Brief aus Israel 18.11.05
 

Liebe LeserInnen,

Noch bin ich mit meinem 'Umzug nach Hause' beschäftigt, bis das letzte Chaos beseitigt ist wird es wohl noch eine Weile dauern, ich hoffe aber, jetzt oder zumindest bald wieder regelmäßiger berichten zu können.

Während dessen läuft der Terror gegen unschuldige Menschen in Palästina - nicht nur in den besetzten Gebieten, seitdem Gaza offiziell unabhängig ist - ungeschwächt weiter.
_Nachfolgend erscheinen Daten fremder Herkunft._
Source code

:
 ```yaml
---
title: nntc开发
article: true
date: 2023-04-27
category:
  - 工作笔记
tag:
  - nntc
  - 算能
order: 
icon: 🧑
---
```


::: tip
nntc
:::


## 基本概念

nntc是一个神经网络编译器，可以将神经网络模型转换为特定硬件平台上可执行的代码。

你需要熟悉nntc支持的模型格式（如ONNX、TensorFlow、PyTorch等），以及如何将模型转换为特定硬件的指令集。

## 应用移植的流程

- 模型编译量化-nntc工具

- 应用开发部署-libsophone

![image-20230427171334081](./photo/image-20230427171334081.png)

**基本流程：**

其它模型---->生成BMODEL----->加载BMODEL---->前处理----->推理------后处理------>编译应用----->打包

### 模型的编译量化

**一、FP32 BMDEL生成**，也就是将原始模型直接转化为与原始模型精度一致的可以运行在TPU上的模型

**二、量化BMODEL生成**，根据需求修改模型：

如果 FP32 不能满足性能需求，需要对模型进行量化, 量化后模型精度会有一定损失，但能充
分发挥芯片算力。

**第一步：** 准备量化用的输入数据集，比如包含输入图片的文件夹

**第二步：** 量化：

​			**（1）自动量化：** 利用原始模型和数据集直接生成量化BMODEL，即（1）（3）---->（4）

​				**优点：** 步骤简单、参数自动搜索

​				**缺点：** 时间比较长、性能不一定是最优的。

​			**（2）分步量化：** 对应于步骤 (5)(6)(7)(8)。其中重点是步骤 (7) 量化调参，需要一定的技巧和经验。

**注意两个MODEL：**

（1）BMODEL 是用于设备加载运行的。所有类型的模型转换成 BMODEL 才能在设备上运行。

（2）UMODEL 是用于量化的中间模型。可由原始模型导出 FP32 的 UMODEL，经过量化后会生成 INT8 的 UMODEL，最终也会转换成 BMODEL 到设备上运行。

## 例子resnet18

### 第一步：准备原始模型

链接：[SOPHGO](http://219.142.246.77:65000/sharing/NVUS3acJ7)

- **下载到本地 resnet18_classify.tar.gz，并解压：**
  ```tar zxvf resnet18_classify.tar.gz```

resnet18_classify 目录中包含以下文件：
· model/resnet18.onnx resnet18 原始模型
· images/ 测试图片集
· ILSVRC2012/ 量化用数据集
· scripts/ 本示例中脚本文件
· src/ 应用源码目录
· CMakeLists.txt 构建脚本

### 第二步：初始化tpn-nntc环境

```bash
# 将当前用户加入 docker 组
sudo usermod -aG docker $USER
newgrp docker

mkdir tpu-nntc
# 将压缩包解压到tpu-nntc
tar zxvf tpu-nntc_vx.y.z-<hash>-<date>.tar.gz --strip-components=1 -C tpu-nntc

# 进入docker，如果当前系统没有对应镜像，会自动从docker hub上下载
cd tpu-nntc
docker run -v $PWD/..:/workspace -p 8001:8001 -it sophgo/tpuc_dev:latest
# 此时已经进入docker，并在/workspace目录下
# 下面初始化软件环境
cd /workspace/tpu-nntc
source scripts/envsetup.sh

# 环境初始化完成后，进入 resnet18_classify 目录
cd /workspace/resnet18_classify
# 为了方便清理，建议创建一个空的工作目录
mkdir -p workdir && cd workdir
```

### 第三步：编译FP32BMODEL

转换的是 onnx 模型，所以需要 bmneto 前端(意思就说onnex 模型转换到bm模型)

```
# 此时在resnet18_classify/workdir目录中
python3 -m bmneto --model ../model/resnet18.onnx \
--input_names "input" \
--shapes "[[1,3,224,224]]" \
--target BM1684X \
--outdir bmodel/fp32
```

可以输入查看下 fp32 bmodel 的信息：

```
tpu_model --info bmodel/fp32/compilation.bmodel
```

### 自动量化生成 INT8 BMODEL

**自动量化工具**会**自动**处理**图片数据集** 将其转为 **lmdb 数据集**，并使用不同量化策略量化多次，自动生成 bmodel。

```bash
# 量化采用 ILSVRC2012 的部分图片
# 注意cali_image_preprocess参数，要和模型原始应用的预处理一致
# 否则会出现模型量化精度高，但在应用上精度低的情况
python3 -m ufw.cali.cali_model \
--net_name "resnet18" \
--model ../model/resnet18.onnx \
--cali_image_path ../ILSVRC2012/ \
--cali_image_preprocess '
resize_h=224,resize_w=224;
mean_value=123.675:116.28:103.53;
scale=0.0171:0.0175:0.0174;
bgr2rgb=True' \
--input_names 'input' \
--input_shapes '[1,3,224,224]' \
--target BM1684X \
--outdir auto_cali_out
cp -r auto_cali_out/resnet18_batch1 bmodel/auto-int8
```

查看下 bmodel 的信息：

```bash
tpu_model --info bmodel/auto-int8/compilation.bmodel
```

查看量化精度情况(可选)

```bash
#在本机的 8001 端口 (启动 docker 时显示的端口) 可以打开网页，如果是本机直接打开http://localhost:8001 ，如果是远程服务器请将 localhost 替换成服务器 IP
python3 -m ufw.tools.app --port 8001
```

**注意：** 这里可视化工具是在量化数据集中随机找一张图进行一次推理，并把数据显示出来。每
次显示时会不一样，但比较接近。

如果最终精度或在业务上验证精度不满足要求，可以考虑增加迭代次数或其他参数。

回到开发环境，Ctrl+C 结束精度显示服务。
Immer wieder wird im Übrigen diese Einteilung gemacht zwischen 'Schuldigen' und 'Unschuldigen', als ob es völlig in Ordnung wäre, sogenannte 'Schuldige', meist junge Leute die versuchen, sich gegen Unterdrückung uns Staatsterror zur Wehr zu setzten, mit jedem Mittel zu beseitigen. Inwiefern sind die PalästinenserInnen überhaupt als schuldig zu betrachten an einem Konflikt, der von außen völlig unprovoziert ihnen ins Land getragen wurde?

Dennoch sind die BewohnerInnen von Bil'in, die nun schon seit bald einem Jahr ohne Gewalt versuchen, den Bau des Zaunes, der den Zugang zu einem großen Teil der Wälder und Olivenhaine, von denen ihr Lebensunterhalt abhängt, verhindert, in besonderem Maße unschuldig. Man kann sich kaum vorstellen, was es bedeutet, gewaltfrei zu bleiben im Angesicht von hochbewaffneten Militärs, die sich nicht scheuen, auf unbewaffnete Männer, Frauen und Kinder zu schießen - mit Tränengas, sog. Gummigeschossen, unerträgliche Lärmgranaten (die alle Verletzungen und manchmal auch den Tod bewirken können) und auch mit scharfer Munition.
Für ohnehin risikobereite, nicht besonders trainierte Jungen würde es wohl übermenschlichen Langmut kosten, ihren Zorn nach Beendigung der gewaltfreien Demo nicht durch Steinwurfe Luft zu machen. Vielleicht noch schwieriger ist es, sich das Leiden der Eltern vorzustellen, deren Kinder mitten in der Nacht aus ihren Betten gerissen und ins Gefängnis gebracht werden, wo sie häufig sogar jahrelang ohne Prozess fest gehalten werden, häufig unter kaum menschlichen Bedingungen und, da natürlich unter diesem Regime alle Gefängnisse überquellen, häufig ohne Besuchsmöglichkeiten.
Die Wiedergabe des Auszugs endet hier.